Document images with source code
######

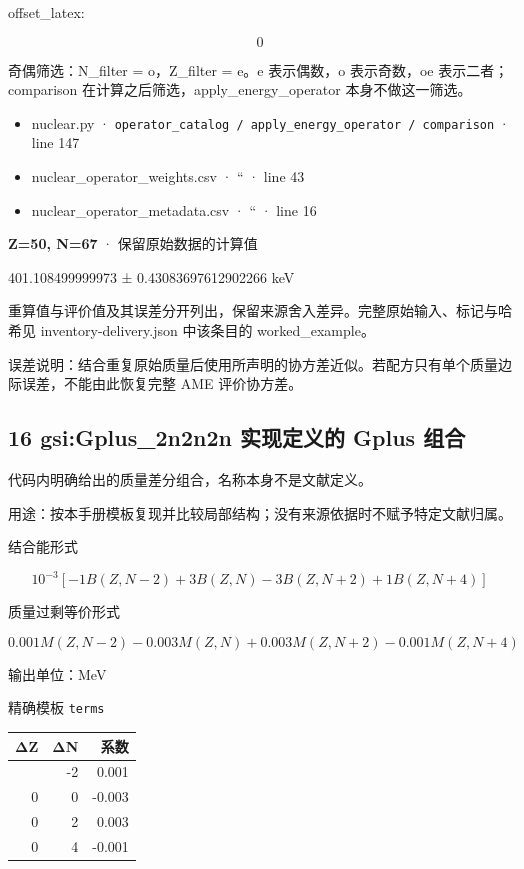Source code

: \documentclass[
  11pt,
  letterpaper,
]{article}
\providecommand{\tightlist}{%
  \setlength{\itemsep}{0pt}\setlength{\parskip}{0pt}}
\begin{document}
offset\_latex:

\[
0
\]

奇偶筛选：N\_filter = o，Z\_filter = e。e 表示偶数，o 表示奇数，oe
表示二者；comparison 在计算之后筛选，apply\_energy\_operator
本身不做这一筛选。

\begin{itemize}
\tightlist
\item
  nuclear.py ·
  \texttt{operator\_catalog\ /\ apply\_energy\_operator\ /\ comparison}
  · line 147
\item
  nuclear\_operator\_weights.csv · `` · line 43
\item
  nuclear\_operator\_metadata.csv · `` · line 16
\end{itemize}

\textbf{Z=50, N=67} · 保留原始数据的计算值

401.108499999973 ± 0.43083697612902266 keV

重算值与评价值及其误差分开列出，保留来源舍入差异。完整原始输入、标记与哈希见
inventory-delivery.json 中该条目的 worked\_example。

误差说明：结合重复原始质量后使用所声明的协方差近似。若配方只有单个质量边际误差，不能由此恢复完整
AME 评价协方差。

\subsection{16 gsi:Gplus\_2n2n2n 实现定义的 Gplus
组合}\label{gsigplus_2n2n2n-ux5b9eux73b0ux5b9aux4e49ux7684-gplus-ux7ec4ux5408}

代码内明确给出的质量差分组合，名称本身不是文献定义。

用途：按本手册模板复现并比较局部结构；没有来源依据时不赋予特定文献归属。

结合能形式

\[
10^{-3}[-1B(Z,N-2)+3B(Z,N)-3B(Z,N+2)+1B(Z,N+4)]
\]

质量过剩等价形式

\[
0.001M(Z,N-2)-0.003M(Z,N)+0.003M(Z,N+2)-0.001M(Z,N+4)
\]

输出单位：MeV

精确模板 \texttt{terms}

\begin{longtable}[]{@{}rrr@{}}
\toprule\noalign{}
ΔZ & ΔN & 系数 \\
\midrule\noalign{}
\endhead
\bottomrule\noalign{}
\endlastfoot
0 & -2 & 0.001 \\
0 & 0 & -0.003 \\
0 & 2 & 0.003 \\
0 & 4 & -0.001 \\
\end{longtable}
\end{document}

######

- **Work item**
Wherever the string "noalign" occurs in the entries, copy that whole line.

- **Solution to this exercise**
\toprule\noalign{}
\midrule\noalign{}
\bottomrule\noalign{}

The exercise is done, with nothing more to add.